## BRIEF
Lines containing the string "type": how many are there below? Answer with the number only.

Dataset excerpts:
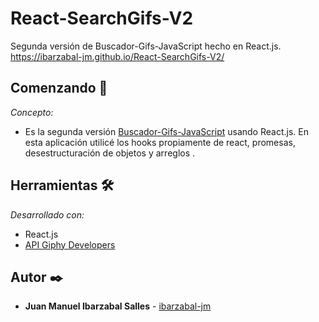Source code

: # React-SearchGifs-V2
Segunda versión de Buscador-Gifs-JavaScript hecho en React.js.
https://ibarzabal-jm.github.io/React-SearchGifs-V2/


## Comenzando 🚀

_Concepto:_

* Es la segunda versión [Buscador-Gifs-JavaScript](https://github.com/ibarzabal-jm/Buscador-Gifs-JavaScript) usando React.js. En esta aplicación utilicé los hooks propiamente de react, promesas, desestructuración de objetos y arreglos .


## Herramientas 🛠️

_Desarrollado con:_

* React.js
* [API Giphy Developers](https://developers.giphy.com/)



## Autor ✒️


* **Juan Manuel Ibarzabal Salles** - [ibarzabal-jm](https://github.com/ibarzabal-jm)
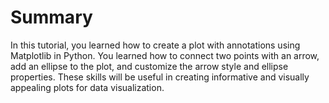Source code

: # Summary

In this tutorial, you learned how to create a plot with annotations using Matplotlib in Python. You learned how to connect two points with an arrow, add an ellipse to the plot, and customize the arrow style and ellipse properties. These skills will be useful in creating informative and visually appealing plots for data visualization.
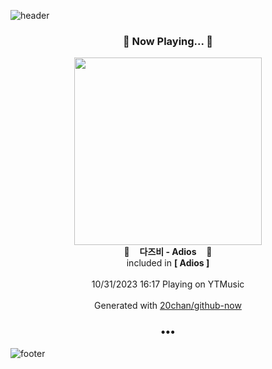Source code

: ![header](https://capsule-render.vercel.app/api?type=wave&height=170&section=header&fontColor=090707&fontAlignX=45&fontAlignY=65&fontSize=100)

<h3 align="center">🎵 Now Playing... 🎵</h3>
<p align="center">
  <a href="https://music.youtube.com/watch?v=shE2JEE2oys">
    <img width="300" src="https://lh3.googleusercontent.com/sfnu9GylRiCiKOOa8NL7LiOsczxetf8Uei6Y_Hxzvrici7IiO1EiCnxyuD6Qzmfsxqmja0Dsw5lrme3i">
  </a>
  <br>
  🎵&nbsp&nbsp&nbsp <b>다즈비 - Adios</b> &nbsp&nbsp&nbsp🎵
  <br>
  included in <b>[ Adios ]</b>
  
  <br />
  <br />
  10/31/2023 16:17 Playing on YTMusic
  <br />
  <br />
  Generated with <a href="https://github.com/20chan/github-now">20chan/github-now</a>
</p>

<h3 align="center">•••</h3>

![footer](https://capsule-render.vercel.app/api?type=wave&height=150&section=footer)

## ANSWER SPACE
2